The BBC reports that teachers in England and Wales will get pay rises above the 2% inflation target set by Prime Minister Gordon Brown. The three-year pay deal will mean increases of 2.45% in September 2008 and 2.3% in each of the following two years, says Schools Secretary Ed Balls. The award was higher than the 2% anticipated for public sector pay.
Teachers' unions were divided in their reactions - with both warnings of ballots for industrial action and support for the pay deal. Head teachers' leader, John Dunford, welcomed the higher than expected rise. "There had been a good deal of anxiety among school leaders at the prospect of a lower award," said Dr Dunford, general secretary of the Association of School and College Leaders.
Chris Keates, leader of the Nasuwt teachers' union, said: "Compared with other public sector workers, clearly we have fared well." But she said the union would hold an opinion poll "to gauge whether teachers feel that the level of this award is going to be sufficient".
The National Union of Teachers remained unimpressed by the increase - warning that its executive would meet next week to plan a "robust response. Teachers have to pay increases in the cost of housing, fuel and food. This settlement is in effect a pay cut," said general secretary Steve Sinnott.
The Association of Teachers and Lecturers acknowledged that the award was higher than for other public-sector staff, but cautioned that it still failed to match inflation.

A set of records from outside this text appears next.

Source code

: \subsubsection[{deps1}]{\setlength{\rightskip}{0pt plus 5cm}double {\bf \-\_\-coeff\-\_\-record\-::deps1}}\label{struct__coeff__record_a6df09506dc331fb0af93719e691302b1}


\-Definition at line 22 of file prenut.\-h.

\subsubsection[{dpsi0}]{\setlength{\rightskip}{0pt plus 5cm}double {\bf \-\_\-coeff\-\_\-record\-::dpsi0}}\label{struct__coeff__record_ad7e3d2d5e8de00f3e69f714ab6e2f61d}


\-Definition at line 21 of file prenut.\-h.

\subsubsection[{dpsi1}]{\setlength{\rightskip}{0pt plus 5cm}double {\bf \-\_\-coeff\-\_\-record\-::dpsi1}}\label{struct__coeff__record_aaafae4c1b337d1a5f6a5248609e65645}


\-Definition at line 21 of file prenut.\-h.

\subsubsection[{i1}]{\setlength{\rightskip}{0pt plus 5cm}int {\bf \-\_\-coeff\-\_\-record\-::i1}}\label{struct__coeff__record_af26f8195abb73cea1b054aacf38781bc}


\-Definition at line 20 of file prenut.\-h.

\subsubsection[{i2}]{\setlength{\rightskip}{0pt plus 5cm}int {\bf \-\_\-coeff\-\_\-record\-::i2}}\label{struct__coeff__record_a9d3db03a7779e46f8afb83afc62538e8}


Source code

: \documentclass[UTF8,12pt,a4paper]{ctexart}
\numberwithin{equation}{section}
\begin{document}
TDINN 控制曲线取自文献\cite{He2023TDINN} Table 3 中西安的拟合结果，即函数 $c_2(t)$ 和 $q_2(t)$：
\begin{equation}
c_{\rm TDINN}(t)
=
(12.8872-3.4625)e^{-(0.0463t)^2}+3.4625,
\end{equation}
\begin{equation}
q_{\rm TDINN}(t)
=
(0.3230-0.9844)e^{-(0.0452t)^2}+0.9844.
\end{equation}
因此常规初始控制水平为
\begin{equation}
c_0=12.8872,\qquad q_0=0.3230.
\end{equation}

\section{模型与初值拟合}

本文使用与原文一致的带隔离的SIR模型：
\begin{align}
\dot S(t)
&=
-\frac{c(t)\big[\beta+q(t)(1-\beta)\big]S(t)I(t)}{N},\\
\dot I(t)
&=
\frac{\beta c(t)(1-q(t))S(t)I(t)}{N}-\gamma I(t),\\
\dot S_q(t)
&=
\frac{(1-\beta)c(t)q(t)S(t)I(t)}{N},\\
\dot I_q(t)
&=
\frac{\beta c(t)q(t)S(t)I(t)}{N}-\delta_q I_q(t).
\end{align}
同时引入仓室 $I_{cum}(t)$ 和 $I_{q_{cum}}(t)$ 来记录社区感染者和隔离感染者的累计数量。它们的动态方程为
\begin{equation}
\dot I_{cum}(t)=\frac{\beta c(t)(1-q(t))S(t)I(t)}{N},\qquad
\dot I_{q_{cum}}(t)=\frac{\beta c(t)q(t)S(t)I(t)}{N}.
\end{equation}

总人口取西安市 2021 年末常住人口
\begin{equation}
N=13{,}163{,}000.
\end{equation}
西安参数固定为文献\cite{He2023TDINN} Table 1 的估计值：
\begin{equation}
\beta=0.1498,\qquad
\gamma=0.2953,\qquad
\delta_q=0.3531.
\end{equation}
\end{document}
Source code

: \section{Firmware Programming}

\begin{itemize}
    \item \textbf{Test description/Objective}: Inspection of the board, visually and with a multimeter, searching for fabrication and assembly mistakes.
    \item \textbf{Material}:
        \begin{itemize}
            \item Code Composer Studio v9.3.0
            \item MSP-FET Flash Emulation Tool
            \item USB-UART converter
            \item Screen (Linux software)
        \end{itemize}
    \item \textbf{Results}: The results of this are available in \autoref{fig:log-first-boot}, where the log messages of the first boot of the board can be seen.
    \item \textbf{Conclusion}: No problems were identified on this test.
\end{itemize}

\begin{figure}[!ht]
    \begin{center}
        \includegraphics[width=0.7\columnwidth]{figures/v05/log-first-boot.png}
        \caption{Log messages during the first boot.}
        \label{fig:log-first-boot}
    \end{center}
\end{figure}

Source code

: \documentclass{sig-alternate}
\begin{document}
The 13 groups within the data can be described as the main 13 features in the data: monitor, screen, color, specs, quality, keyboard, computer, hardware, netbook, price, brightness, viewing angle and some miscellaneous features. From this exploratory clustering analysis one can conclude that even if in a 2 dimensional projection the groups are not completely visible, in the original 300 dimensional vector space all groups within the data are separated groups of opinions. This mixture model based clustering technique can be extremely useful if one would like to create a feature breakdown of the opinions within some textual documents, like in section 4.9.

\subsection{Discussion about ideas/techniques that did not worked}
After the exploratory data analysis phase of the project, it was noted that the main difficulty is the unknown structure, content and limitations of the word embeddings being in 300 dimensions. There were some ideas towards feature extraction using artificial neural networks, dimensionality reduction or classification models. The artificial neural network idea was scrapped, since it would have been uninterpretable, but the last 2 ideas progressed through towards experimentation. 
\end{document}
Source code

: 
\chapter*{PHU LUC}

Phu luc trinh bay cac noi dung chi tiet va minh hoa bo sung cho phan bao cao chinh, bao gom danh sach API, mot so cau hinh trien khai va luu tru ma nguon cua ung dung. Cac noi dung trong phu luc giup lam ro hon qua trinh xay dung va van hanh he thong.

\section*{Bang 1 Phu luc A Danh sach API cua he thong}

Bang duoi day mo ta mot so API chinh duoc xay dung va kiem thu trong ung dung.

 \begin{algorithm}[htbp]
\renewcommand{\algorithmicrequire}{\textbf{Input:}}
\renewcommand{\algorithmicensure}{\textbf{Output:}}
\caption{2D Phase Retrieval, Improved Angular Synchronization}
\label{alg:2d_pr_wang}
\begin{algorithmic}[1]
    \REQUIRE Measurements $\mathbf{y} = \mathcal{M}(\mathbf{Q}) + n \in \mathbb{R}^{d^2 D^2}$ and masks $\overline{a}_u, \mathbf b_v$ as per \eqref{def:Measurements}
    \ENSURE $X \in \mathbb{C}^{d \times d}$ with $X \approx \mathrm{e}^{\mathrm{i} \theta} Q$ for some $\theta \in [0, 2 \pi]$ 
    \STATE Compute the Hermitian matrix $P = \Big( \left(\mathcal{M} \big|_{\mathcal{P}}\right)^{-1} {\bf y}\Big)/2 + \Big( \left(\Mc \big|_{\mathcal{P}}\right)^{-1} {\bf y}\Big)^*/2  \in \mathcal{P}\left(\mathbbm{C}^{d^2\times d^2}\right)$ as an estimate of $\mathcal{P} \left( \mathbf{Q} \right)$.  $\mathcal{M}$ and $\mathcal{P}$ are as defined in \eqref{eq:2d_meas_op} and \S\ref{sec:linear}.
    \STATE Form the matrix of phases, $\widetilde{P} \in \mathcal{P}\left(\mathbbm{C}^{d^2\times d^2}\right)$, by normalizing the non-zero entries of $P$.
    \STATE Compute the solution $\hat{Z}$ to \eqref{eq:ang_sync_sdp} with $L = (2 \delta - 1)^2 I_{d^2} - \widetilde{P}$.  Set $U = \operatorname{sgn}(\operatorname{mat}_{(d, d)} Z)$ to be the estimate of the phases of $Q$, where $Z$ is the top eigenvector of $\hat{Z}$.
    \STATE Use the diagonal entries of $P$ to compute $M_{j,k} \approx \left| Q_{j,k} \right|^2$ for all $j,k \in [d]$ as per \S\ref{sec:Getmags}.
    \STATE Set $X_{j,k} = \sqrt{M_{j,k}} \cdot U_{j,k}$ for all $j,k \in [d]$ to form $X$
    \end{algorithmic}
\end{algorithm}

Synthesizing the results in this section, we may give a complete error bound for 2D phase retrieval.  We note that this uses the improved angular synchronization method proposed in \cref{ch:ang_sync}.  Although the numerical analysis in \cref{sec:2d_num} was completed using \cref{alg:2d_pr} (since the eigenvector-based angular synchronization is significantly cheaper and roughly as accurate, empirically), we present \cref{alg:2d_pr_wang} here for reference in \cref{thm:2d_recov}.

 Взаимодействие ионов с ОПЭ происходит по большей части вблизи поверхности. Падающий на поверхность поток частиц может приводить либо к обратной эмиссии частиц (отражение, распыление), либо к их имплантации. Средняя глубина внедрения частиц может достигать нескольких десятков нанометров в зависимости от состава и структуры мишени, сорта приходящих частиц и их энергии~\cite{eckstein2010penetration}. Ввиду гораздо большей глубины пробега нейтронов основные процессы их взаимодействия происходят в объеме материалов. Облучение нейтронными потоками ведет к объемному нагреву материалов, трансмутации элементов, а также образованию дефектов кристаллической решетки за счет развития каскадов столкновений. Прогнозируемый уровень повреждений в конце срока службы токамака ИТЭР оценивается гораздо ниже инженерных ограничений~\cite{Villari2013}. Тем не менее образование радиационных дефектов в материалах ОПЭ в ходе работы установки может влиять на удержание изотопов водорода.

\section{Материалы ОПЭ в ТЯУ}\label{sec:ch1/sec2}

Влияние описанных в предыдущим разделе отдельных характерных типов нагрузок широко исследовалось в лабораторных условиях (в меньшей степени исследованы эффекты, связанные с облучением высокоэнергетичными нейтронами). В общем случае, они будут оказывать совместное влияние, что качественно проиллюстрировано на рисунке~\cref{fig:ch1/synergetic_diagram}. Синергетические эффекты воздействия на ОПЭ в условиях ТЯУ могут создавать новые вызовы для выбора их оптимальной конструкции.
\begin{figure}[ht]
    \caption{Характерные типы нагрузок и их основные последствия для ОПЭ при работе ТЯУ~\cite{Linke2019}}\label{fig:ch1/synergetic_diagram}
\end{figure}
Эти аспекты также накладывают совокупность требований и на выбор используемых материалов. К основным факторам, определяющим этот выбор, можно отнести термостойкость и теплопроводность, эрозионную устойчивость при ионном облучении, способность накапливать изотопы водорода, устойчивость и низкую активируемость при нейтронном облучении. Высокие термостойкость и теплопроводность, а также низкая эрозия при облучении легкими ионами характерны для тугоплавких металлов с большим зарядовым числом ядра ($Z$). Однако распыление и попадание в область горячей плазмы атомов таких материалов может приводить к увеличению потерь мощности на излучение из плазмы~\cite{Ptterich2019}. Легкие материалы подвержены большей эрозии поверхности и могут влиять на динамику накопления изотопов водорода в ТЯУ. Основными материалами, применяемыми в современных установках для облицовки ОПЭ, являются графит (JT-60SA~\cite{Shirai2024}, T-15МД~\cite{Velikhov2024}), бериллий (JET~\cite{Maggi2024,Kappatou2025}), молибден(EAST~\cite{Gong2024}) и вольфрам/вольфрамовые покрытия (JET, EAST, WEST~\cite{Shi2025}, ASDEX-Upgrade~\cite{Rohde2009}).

The salary increases, recommended by the independent pay body, the School Teachers' Review Body, have been accepted by Mr Balls. Describing teachers as the "backbone of our education system", Mr Balls said that the pay award was "fair and affordable for schools. Today's pay award will enable teachers and schools to plan ahead with a greater degree of security and certainty and at the same time will help deliver stability for the taxpayer and the wider economy," said Mr Balls.